The depositions also seek to identify who, in the language of the law, “aid and abetted” in these abortions – and the petitions indicate that they take a very broad view of this term. According to the filing, they are seeking information on the role of the funds in facilitating abortions, the identities of the people with whom they have collaborated, and access to documents on the sources of the funds’ financial support.
In a statement, Thomas More Society President Tom Brejcha said the two named abortion funds had “exposed their employees, volunteers and donors to civil and possible criminal liability.”
“Those who fund or help bring about these abortions will be revealed in the discovery,” Brejcha said. “Anyone who has aided or abetted an illegal abortion in Texas is subject to the full force of the law and the imposition of these civil and criminal penalties.”
In response to a call for funds launched by the Lilith Fund, the Thomas More company tweeted a warning, “@lilithfund donors could be prosecuted under SB 8”, and linked to the petitions press release.
Is this a standalone case?
Attorneys for the abortion funds and attorneys for the petitioners disagree on how and where these deposition requests should be made. The dispute centers on the ongoing “multidistrict litigation,” where 14 challenges to the law in state court have been combined in a single courtroom in Austin.
Those cases specifically targeted the anti-abortion group Texas Right to Life and its legislative director, John Seago, and were heard by retired state judge David Peeples. It was in the context of this multidistrict litigation that Conner and Davé filed these affidavits under oath, admitting potential violations of SB8.

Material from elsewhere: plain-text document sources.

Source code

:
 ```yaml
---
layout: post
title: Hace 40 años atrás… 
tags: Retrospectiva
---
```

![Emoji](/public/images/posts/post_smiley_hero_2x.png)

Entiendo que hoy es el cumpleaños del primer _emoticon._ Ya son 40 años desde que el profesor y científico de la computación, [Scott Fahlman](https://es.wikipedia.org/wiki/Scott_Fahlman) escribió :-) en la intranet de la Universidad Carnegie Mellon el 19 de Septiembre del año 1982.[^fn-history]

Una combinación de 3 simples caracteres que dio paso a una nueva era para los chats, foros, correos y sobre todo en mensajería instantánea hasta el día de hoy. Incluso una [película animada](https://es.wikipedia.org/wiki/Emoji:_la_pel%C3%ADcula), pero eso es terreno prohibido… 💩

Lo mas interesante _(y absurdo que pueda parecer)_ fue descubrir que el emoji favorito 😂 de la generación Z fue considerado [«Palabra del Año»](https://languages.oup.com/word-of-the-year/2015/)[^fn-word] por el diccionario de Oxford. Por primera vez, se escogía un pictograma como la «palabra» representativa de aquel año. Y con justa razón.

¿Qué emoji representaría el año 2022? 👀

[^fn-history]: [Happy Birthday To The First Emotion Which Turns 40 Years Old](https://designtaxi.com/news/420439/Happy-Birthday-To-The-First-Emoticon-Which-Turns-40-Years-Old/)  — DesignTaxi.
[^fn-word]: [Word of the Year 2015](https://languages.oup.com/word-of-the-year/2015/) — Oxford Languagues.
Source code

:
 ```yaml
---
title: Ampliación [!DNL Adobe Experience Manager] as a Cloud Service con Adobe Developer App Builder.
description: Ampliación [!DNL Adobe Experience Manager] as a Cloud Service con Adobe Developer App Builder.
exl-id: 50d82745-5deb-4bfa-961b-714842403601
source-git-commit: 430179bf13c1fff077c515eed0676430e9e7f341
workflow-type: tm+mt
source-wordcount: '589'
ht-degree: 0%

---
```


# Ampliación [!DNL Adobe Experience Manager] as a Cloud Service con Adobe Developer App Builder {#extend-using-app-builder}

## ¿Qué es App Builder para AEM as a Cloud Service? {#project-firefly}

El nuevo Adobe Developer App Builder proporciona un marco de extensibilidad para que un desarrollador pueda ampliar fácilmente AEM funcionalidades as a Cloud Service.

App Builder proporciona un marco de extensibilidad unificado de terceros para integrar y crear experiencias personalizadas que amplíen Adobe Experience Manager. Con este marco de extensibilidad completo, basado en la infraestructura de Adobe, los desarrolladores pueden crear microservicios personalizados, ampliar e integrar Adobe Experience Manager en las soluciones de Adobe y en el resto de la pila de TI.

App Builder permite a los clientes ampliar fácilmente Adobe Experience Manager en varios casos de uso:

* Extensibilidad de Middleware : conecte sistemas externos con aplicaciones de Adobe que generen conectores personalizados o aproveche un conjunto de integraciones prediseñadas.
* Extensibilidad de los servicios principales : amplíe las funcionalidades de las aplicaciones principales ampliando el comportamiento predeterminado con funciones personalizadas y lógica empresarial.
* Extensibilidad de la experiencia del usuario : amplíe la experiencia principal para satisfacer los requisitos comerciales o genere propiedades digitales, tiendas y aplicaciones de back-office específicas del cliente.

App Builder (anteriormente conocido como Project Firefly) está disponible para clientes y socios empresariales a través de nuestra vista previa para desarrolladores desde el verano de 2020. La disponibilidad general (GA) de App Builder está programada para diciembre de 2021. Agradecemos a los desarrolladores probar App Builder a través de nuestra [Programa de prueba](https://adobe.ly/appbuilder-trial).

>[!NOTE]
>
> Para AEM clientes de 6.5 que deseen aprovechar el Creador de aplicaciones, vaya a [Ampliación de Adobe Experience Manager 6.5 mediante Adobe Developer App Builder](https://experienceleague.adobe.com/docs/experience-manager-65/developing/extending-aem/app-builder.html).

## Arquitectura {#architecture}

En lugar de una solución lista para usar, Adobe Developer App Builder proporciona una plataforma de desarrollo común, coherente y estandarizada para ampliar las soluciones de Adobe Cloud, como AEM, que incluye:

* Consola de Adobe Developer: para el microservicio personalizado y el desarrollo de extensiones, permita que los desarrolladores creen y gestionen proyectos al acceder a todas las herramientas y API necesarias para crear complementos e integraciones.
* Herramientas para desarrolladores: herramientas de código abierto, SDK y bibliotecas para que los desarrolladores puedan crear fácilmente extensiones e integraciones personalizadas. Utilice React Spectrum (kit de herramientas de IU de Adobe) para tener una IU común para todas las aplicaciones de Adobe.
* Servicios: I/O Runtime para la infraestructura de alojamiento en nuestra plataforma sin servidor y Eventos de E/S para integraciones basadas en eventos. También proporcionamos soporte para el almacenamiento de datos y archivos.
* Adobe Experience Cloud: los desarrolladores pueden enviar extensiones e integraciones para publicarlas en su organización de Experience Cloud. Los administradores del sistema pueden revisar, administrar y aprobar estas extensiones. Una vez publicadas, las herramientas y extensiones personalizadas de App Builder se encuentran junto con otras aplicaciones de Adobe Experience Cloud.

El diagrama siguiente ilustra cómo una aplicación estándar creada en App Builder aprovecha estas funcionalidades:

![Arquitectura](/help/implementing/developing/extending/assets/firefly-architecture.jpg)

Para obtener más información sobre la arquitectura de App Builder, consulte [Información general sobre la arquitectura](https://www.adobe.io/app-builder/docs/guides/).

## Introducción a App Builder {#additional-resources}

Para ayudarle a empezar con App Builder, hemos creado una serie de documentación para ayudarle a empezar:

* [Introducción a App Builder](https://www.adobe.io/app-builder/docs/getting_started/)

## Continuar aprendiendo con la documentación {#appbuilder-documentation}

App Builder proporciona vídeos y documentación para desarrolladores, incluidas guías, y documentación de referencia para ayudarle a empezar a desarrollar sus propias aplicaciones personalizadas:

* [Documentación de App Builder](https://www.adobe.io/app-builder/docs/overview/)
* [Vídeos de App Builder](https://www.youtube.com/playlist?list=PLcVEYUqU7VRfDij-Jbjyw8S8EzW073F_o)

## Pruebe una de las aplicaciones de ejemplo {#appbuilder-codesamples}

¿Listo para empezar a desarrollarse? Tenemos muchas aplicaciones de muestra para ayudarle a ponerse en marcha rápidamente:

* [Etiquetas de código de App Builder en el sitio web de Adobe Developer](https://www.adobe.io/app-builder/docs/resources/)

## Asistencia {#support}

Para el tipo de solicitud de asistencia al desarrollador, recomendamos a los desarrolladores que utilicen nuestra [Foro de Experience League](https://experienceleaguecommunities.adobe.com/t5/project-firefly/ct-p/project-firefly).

In December, Peeples ruled that SB8 was unconstitutional, although he did not ban its application. Texas Right to Life has appealed this decision and all other actions in the case are stayed pending appeal.
The central question is whether these petitions to depose Conner and Davé are related to this case and should be added to the multidistrict litigation. If they are, they too would be prevented from moving forward by the pending appeal, and depositions would not take place anytime soon.
Jennifer Ecklund and Elizabeth Myers, who represent the Abortion Funds, consider these new petitions “accompanied” cases – the actual legal term – and moved them into the multidistrict litigation.
Mitchell, representing both Texas Right to Life and the women who filed the petitions, filed a motion arguing that these petitions are unrelated to ongoing litigation and should be referred to Jack and Denton counties, where the cases are deposited.
Seago, with Texas Right to Life, said he was not consulted by Mitchell or anyone else before these petitions were filed and had no part in the effort. Mitchell declined to comment; Hughes did not respond to requests for comment.
The next step would be for Peeples to hold a hearing and decide whether the cases are related or not. Attorneys for the Abortion Funds argue that the stay in the multidistrict case prevents Peeples from even taking that step, a position that will likely be challenged by attorneys for the plaintiffs.